::: Data to examine

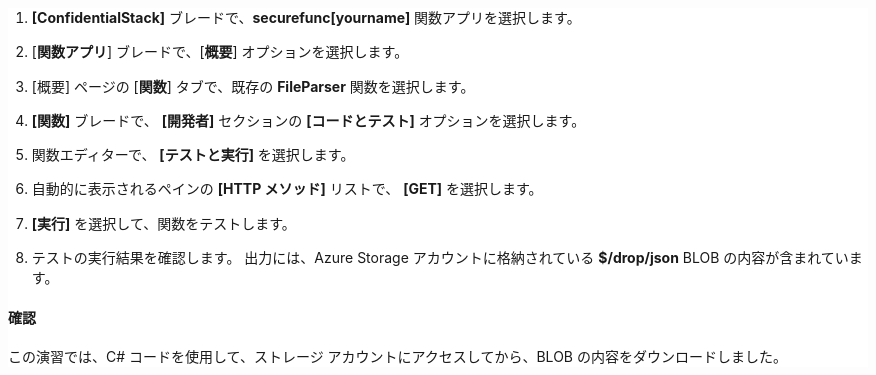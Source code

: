 1. **[ConfidentialStack]** ブレードで、**securefunc[yourname]** 関数アプリを選択します。

1. [**関数アプリ**] ブレードで、[**概要**] オプションを選択します。

1. [概要] ページの [**関数**] タブで、既存の **FileParser** 関数を選択します。

1. **[関数]** ブレードで、 **[開発者]** セクションの **[コードとテスト]** オプションを選択します。

1. 関数エディターで、 **[テストと実行]** を選択します。

1. 自動的に表示されるペインの **[HTTP メソッド]** リストで、 **[GET]** を選択します。

1. **[実行]** を選択して、関数をテストします。

1. テストの実行結果を確認します。 出力には、Azure Storage アカウントに格納されている **$/drop/json** BLOB の内容が含まれています。

#### 確認

この演習では、C\# コードを使用して、ストレージ アカウントにアクセスしてから、BLOB の内容をダウンロードしました。
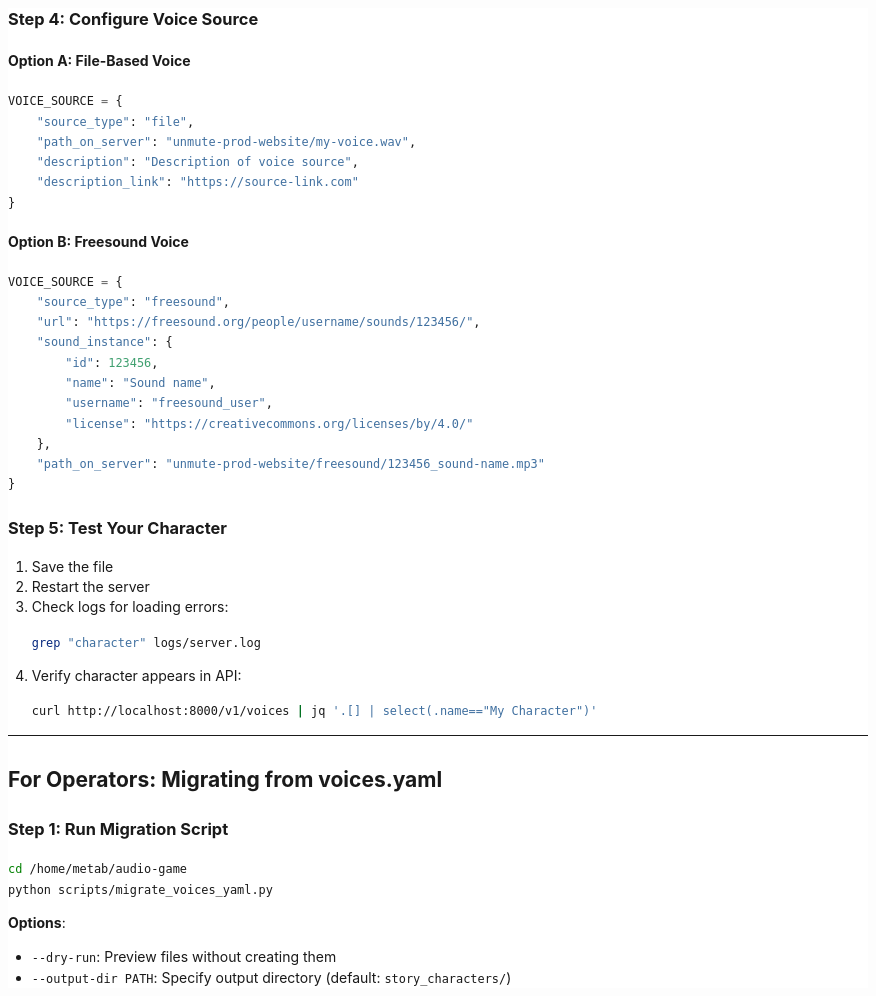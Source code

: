 ### Step 4: Configure Voice Source

#### Option A: File-Based Voice
```python
VOICE_SOURCE = {
    "source_type": "file",
    "path_on_server": "unmute-prod-website/my-voice.wav",
    "description": "Description of voice source",
    "description_link": "https://source-link.com"
}
```

#### Option B: Freesound Voice
```python
VOICE_SOURCE = {
    "source_type": "freesound",
    "url": "https://freesound.org/people/username/sounds/123456/",
    "sound_instance": {
        "id": 123456,
        "name": "Sound name",
        "username": "freesound_user",
        "license": "https://creativecommons.org/licenses/by/4.0/"
    },
    "path_on_server": "unmute-prod-website/freesound/123456_sound-name.mp3"
}
```

### Step 5: Test Your Character

1. Save the file
2. Restart the server
3. Check logs for loading errors:
   ```bash
   grep "character" logs/server.log
   ```
4. Verify character appears in API:
   ```bash
   curl http://localhost:8000/v1/voices | jq '.[] | select(.name=="My Character")'
   ```

---

## For Operators: Migrating from voices.yaml

### Step 1: Run Migration Script

```bash
cd /home/metab/audio-game
python scripts/migrate_voices_yaml.py
```

**Options**:
- `--dry-run`: Preview files without creating them
- `--output-dir PATH`: Specify output directory (default: `story_characters/`)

::::::

→ Exercise instructions: All of the data is to be returned exactly, with no pictures included.

→ Exercise result:
Source code

: 1. **[ConfidentialStack]** ブレードで、**securefunc[yourname]** 関数アプリを選択します。

1. [**関数アプリ**] ブレードで、[**概要**] オプションを選択します。

1. [概要] ページの [**関数**] タブで、既存の **FileParser** 関数を選択します。

1. **[関数]** ブレードで、 **[開発者]** セクションの **[コードとテスト]** オプションを選択します。

1. 関数エディターで、 **[テストと実行]** を選択します。

1. 自動的に表示されるペインの **[HTTP メソッド]** リストで、 **[GET]** を選択します。

1. **[実行]** を選択して、関数をテストします。

1. テストの実行結果を確認します。 出力には、Azure Storage アカウントに格納されている **$/drop/json** BLOB の内容が含まれています。

#### 確認

この演習では、C\# コードを使用して、ストレージ アカウントにアクセスしてから、BLOB の内容をダウンロードしました。
Source code

: ### Step 4: Configure Voice Source

#### Option A: File-Based Voice
```python
VOICE_SOURCE = {
    "source_type": "file",
    "path_on_server": "unmute-prod-website/my-voice.wav",
    "description": "Description of voice source",
    "description_link": "https://source-link.com"
}
```

#### Option B: Freesound Voice
```python
VOICE_SOURCE = {
    "source_type": "freesound",
    "url": "https://freesound.org/people/username/sounds/123456/",
    "sound_instance": {
        "id": 123456,
        "name": "Sound name",
        "username": "freesound_user",
        "license": "https://creativecommons.org/licenses/by/4.0/"
    },
    "path_on_server": "unmute-prod-website/freesound/123456_sound-name.mp3"
}
```

### Step 5: Test Your Character

1. Save the file
2. Restart the server
3. Check logs for loading errors:
   ```bash
   grep "character" logs/server.log
   ```
4. Verify character appears in API:
   ```bash
   curl http://localhost:8000/v1/voices | jq '.[] | select(.name=="My Character")'
   ```

---

## For Operators: Migrating from voices.yaml

### Step 1: Run Migration Script

```bash
cd /home/metab/audio-game
python scripts/migrate_voices_yaml.py
```

**Options**:
- `--dry-run`: Preview files without creating them
- `--output-dir PATH`: Specify output directory (default: `story_characters/`)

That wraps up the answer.